What about the intimacy with Earth the Psalmists proclaimed?

Then how could creation -- without the ability to turn away from God that humanity possessed -- fall from this original position of goodness and become dead, inert, worthless and distant from God?


The short answer is that the cosmos is alive with the wild, creative, redeeming Spirit of God and we are part of this creation. We are stardust. The scales must fall from our eyes so we can awaken to this truth.


For this will change everything.


The trails that I meandered today spoke of such intimacy with God because I was looking for this sermon. I was open to discovering thin places. I invite you to come join me in this journey.

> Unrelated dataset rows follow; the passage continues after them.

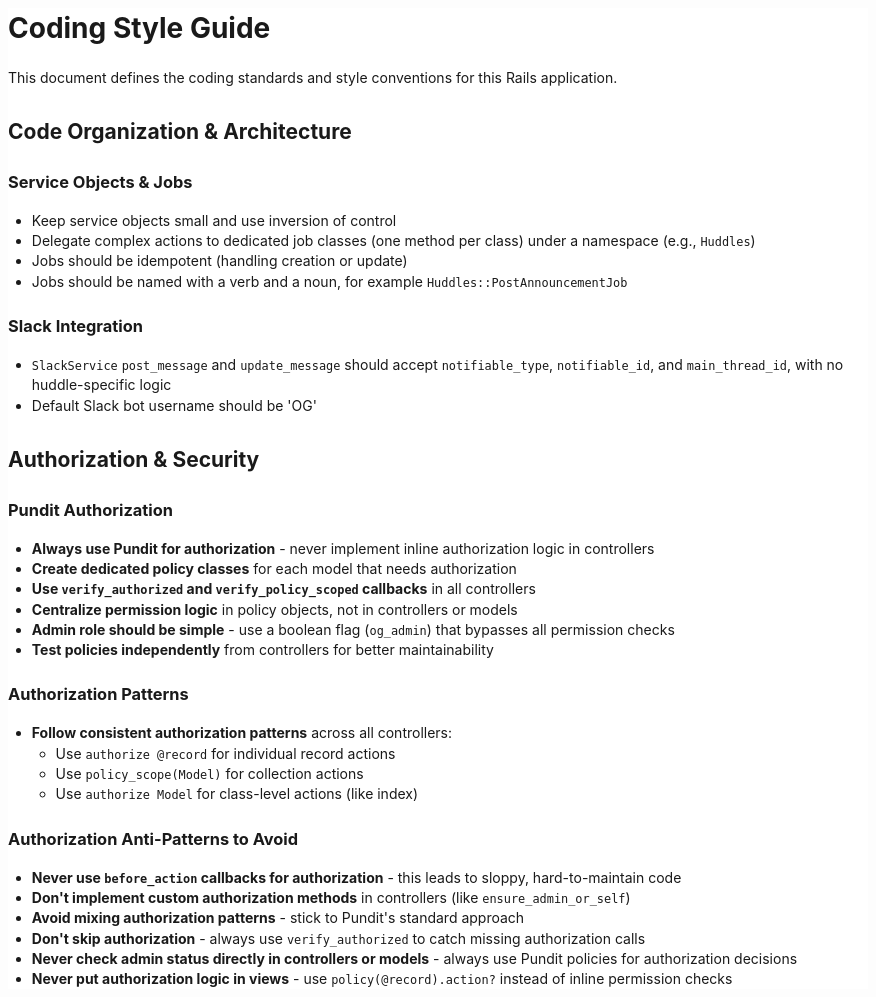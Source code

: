 # Coding Style Guide

This document defines the coding standards and style conventions for this Rails application.

## Code Organization & Architecture

### Service Objects & Jobs
- Keep service objects small and use inversion of control
- Delegate complex actions to dedicated job classes (one method per class) under a namespace (e.g., `Huddles`)
- Jobs should be idempotent (handling creation or update)
- Jobs should be named with a verb and a noun, for example `Huddles::PostAnnouncementJob`

### Slack Integration
- `SlackService` `post_message` and `update_message` should accept `notifiable_type`, `notifiable_id`, and `main_thread_id`, with no huddle-specific logic
- Default Slack bot username should be 'OG'

## Authorization & Security

### Pundit Authorization
- **Always use Pundit for authorization** - never implement inline authorization logic in controllers
- **Create dedicated policy classes** for each model that needs authorization
- **Use `verify_authorized` and `verify_policy_scoped` callbacks** in all controllers
- **Centralize permission logic** in policy objects, not in controllers or models
- **Admin role should be simple** - use a boolean flag (`og_admin`) that bypasses all permission checks
- **Test policies independently** from controllers for better maintainability

### Authorization Patterns
- **Follow consistent authorization patterns** across all controllers:
  - Use `authorize @record` for individual record actions
  - Use `policy_scope(Model)` for collection actions
  - Use `authorize Model` for class-level actions (like index)

### Authorization Anti-Patterns to Avoid
- **Never use `before_action` callbacks for authorization** - this leads to sloppy, hard-to-maintain code
- **Don't implement custom authorization methods** in controllers (like `ensure_admin_or_self`)
- **Avoid mixing authorization patterns** - stick to Pundit's standard approach
- **Don't skip authorization** - always use `verify_authorized` to catch missing authorization calls
- **Never check admin status directly in controllers or models** - always use Pundit policies for authorization decisions
- **Never put authorization logic in views** - use `policy(@record).action?` instead of inline permission checks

St Thomas Aquinas wrote his masterpiece Summa Theologica as a guide for the faithful in their path to God. He spoke of our life on Earth as a journey or trail of sorts -- moving from God's loving embrace back to God's loving embrace. So how you live and love can be thought of as your "I love you" in return.


On your trail to God, are you on the first step, out of breath, legs heavy with the weariness of the world? Or are you bounding towards God with a lightness that comes from your connection with a true source of sustenance? Or are you off in the underbrush, unable to even see the path to God? And who do you picture as fellow travelers worthy of engagement?





Look at the small details in the picture above. Notice the slight buttressing of this tree's root in response to the winds of change and the depth of soil. The stronger the winds against the trunk and branches of the tree and the shallower the soil, the more buttressing a tree has to do in order to stay upright. How can this agility, dynamism and natural resiliency help you understand the nature of God's strength and power? How does the millennia of harmony pictured in this web of life narrate a different vision of life than the one that possesses our imaginations now -- namely a story of human separation from and power over creation and people who look and sound different than us? Sit with this trail and reflect on paragraph 11 of Laudato Si'

If we approach nature and the environment without…openness to awe and wonder, if we no longer speak the language of fraternity and beauty in our relationship with the world, our attitude will be that of masters, consumers, ruthless exploiters, unable to set limits on their immediate needs. By contrast, if we feel intimately united with all that exists, then sobriety and care will well up spontaneously.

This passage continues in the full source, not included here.